Wednesday, October 18, 2017

The Europe Merkel Made



By Michael Brendan Dougherty
Wednesday, October 18, 2017

Angela Merkel really is the most consequential politician of modern Europe, but lately not in the way she hopes. Her 2015 decision to welcome over 1 million migrants into her country, and then her attempts to impose refugee quotas across the European Union, have altered the politics of Europe for a generation.

The latest of the run on-effects of this decision is now in Austria. The 31-year-old leader of the People’s Party, Sebastian Kurz, will soon be chancellor of Austria, after the smashing success of his insurgent campaign, which renovated the party. Kurz won by promising “something new” in politics. That something new includes a position on immigration that is arguably harder than the one offered by the far-right Freedom Party, a group with some roots in fascist politics and the likely coalition partner of Kurz’s party. Kurz talks openly of working with or joining the Visgrád Group, the four countries of central Europe that have rejected Merkel’s migration quotas.

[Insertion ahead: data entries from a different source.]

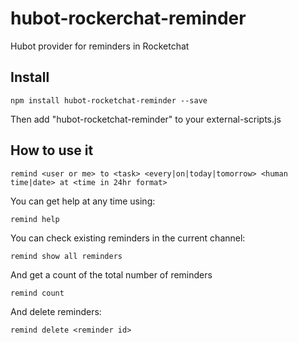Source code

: # hubot-rockerchat-reminder
Hubot provider for reminders in Rocketchat


## Install

```
npm install hubot-rocketchat-reminder --save
```

Then add "hubot-rocketchat-reminder" to your external-scripts.js 

## How to use it

```
remind <user or me> to <task> <every|on|today|tomorrow> <human time|date> at <time in 24hr format> 
```

You can get help at any time using:

```
remind help
```

You can check existing reminders in the current channel:

```
remind show all reminders
```

And get a count of the total number of reminders

```
remind count
```

And delete reminders:

```
remind delete <reminder id>
```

The migration flow created after the 2015 “welcome” were used by terrorists involved in the Bataclan massacre in Paris and in the Brussels airport bombing. The sudden security problem overwhelmed and essentially ended the Schengen arrangements that allowed free travel between many European countries. Thus began a race of border reinforcements. In mid 2015, Hungary closed its border to Serbia. The weeks afterward saw Bulgaria build a fence along its border with Turkey. Then Austria closed its border to Hungary, and Hungary closed its border to Austria. Germany temporarily closed to Austria. Weeks later, Slovenia began building a wall on its Croatian border. These are Merkel’s walls.

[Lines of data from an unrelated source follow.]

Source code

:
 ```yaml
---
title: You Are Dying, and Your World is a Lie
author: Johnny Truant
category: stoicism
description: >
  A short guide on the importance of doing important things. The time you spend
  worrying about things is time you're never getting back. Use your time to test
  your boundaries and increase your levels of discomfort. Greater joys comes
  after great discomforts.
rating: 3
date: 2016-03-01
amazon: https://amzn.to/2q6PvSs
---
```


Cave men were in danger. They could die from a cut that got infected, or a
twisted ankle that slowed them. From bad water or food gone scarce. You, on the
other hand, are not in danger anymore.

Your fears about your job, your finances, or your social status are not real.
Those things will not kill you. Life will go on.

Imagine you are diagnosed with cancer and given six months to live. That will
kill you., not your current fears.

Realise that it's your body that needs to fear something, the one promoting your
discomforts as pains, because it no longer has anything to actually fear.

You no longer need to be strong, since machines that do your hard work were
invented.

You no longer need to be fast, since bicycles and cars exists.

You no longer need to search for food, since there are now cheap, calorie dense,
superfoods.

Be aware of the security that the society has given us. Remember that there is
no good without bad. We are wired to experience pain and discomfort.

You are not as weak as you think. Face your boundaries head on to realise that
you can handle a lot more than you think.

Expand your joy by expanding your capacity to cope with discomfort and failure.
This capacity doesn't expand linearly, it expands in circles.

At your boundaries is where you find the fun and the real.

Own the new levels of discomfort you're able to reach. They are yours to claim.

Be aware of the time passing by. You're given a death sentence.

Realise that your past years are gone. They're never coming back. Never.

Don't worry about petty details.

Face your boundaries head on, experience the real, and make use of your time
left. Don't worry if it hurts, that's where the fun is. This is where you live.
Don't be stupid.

There has been a serious price at home. Merkel’s entire political calculus had always assumed that Germany’s ugly 20th-century history meant that there never could be a serious right-wing challenge to the center-right Christian Democratic parties. That turned out to be wrong. The right-populist Alternative for Germany helped bring Merkel’s CDU to its worst electoral performance in seven decades. Merkel’s constant attempts at triangulating to her left have also severely weakened the morale and performance of the Christian Social Union, the Bavarian sister party to the CDU. To her credit, she has recognized the potential for disaster. And she quickly negotiated an ugly deal with Turkey to close the refugee flow coming over land from the Middle East.

Leif-Erik Holm, one of the more moderate voices in Alternative for Germany, also placed the blame for Brexit on her doorstep. “Angela Merkel opened the borders and the British realized in that moment that ‘hang on, we are not in control of our country’ and decided for Brexit because of this,” he said in an interview earlier this year.

In fact, Holm is understating Merkel’s role. Because it was Merkel who played the hardliner with U.K. prime minister David Cameron ahead of Brexit. He went to Brussels to get some compromise deal on “freedom of movement” ahead of the talks, trying to assuage the No. 1 concern of the British public. Merkel gave him no concessions at all, just months after she had initiated this wave of migration not only from Syria but from Eritrea and sub-Saharan Africa.

And all of this leaves out the way Merkel’s invitation became a boon for human smuggling operations in Niger and Libya. Her great humanitarian gesture had the nasty underside that we see in the horrific details from migrant camps in North Africa.

Merkel has practiced what Business Insider’s Josh Barro calls “no-choice politics.” During the euro crisis, she relied on there being no choice to exit the currency union. During the run-up to Brexit, she relied on the fact that Cameron had no choice but to argue for Remain, no matter how little she offered. She relied on there being no choice to her right in Germany. It hasn’t worked.

Merkel took responsibility for Europe over the last decade. And Brexit, her party’s diminished majority, the border walls rising, and the advent of populist alternatives are her legacy.